As more states across the U.S. are poised to raise their minimum wages - often significantly - at the start of 2019, talk of following suit is also starting to pick up in a number of other places nationwide. One such state is New Mexico, where voters seem to support worker-friendly reforms and recently voted in a new governor who advocates for higher pay.
In the Land of Enchantment, Gov.-elect Michelle Lujan Grisham, currently a state Rep., supported instituting a $12 minimum wage throughout her successful campaign for the state's highest executive position, according to Vox.com. The state's present minimum is just $7.50 per hour, and the state has a poverty rate of close to 20 percent, the second-highest in the nation, behind only Mississippi.
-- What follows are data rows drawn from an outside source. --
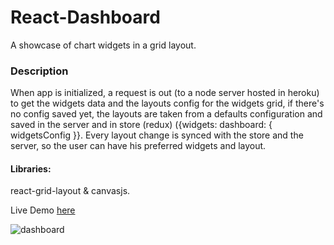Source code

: # React-Dashboard
A showcase of chart widgets in a grid layout.

### Description
When app is initialized, a request is out (to a node server hosted in heroku) to get the widgets data and the layouts config for the widgets grid, if there's no config saved yet, the layouts are taken from a defaults configuration and saved in the server and in store (redux) ({widgets: dashboard: { widgetsConfig }}.
Every layout change is synced with the store and the server, so the user can have his preferred widgets and layout.
#### Libraries: 
react-grid-layout & canvasjs.

Live Demo [here](https://nadavshaar.github.io/react-dashboard/)

![dashboard](https://user-images.githubusercontent.com/8030614/92292802-ad640e00-ef27-11ea-820f-4726cbd515d4.png)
Last year, lawmakers twice passed a bill that would have raised wages for the state's lowest-paid workers, but both were vetoed by outgoing Gov. Susana Martinez, the report said. As a consequence, Lujan Grisham's election all but ensures a new minimum wage increase is coming in the next few months. It remains unclear, however, whether it will be the $12 per hour rate Lujan Grisham supports.
On the agenda
Indeed, Lujan Grisham recently told the Santa Fe News that her plans certainly include pushing for a minimum-wage increase, and meetings with lawmakers in both houses of the legislature are already happening. However, she believes the fight may be difficult - at least to the extent she and worker advocates want - because of the makeup of the state Senate in particular.
"I'm clear that the Senate's a different chamber and that there are many things - including a minimum wage increase, looking at a responsible way to use a little bit more of the interest in the Land Grant Permanent Fund … that's going to take real work," Lujan Grisham told the newspaper. "And we are hopeful. And that's why I'm meeting with the legislature already."
Hopeful for growth
Lujan Grisham isn't the only official whose win was a surprise as a number of other progressive lawmakers were also swept into power in early November, according to the Las Cruces Sun News. As such, some believe there is a mandate for a lot of changes - not just the minimum-wage increase, but also legalization of marijuana and better funding for early-childhood education at the state level - happening sooner than later.
Whether that happens in the first 60-day session of the state legislature, though, is unclear, just because there is a significant amount of work to be done and get the lay of the land where a number of potential policy shifts are concerned, the report said.
Businesses in New Mexico and elsewhere would be wise to get out in front of the issue and raise their own wages and benefits independent of state mandates. Doing so helps ensure companies can attract and retain talent, especially in today's highly competitive, low-unemployment job market.